Saved data entries
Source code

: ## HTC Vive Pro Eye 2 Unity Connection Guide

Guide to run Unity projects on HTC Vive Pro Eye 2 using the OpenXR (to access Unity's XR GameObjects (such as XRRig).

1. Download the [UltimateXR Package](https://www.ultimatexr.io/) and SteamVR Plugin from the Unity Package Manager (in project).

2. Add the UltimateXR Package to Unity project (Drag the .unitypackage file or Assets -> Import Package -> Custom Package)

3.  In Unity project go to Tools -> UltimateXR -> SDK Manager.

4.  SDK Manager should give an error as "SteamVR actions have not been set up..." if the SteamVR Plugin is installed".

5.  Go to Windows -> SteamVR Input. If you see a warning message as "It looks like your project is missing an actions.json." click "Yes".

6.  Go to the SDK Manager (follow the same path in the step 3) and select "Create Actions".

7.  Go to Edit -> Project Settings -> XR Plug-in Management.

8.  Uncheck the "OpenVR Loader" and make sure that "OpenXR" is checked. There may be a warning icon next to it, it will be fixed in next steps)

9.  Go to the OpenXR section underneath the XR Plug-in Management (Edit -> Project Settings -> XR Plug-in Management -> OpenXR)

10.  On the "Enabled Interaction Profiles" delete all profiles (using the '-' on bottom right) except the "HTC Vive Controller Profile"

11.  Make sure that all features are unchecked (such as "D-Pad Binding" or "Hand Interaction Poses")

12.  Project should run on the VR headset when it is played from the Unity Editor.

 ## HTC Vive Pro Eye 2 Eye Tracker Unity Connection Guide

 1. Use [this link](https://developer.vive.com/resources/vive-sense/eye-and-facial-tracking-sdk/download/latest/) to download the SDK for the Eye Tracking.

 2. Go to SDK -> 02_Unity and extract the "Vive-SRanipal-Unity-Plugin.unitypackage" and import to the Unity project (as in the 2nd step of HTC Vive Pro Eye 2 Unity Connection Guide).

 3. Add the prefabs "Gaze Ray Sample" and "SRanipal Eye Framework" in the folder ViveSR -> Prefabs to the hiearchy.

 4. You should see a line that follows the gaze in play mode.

*AIM OF THE EXERCISE*:
Working through the data above, find every line holding "SteamVR" and copy it.

*TASK SOLUTION*:
1. Download the [UltimateXR Package](https://www.ultimatexr.io/) and SteamVR Plugin from the Unity Package Manager (in project).
4.  SDK Manager should give an error as "SteamVR actions have not been set up..." if the SteamVR Plugin is installed".
5.  Go to Windows -> SteamVR Input. If you see a warning message as "It looks like your project is missing an actions.json." click "Yes".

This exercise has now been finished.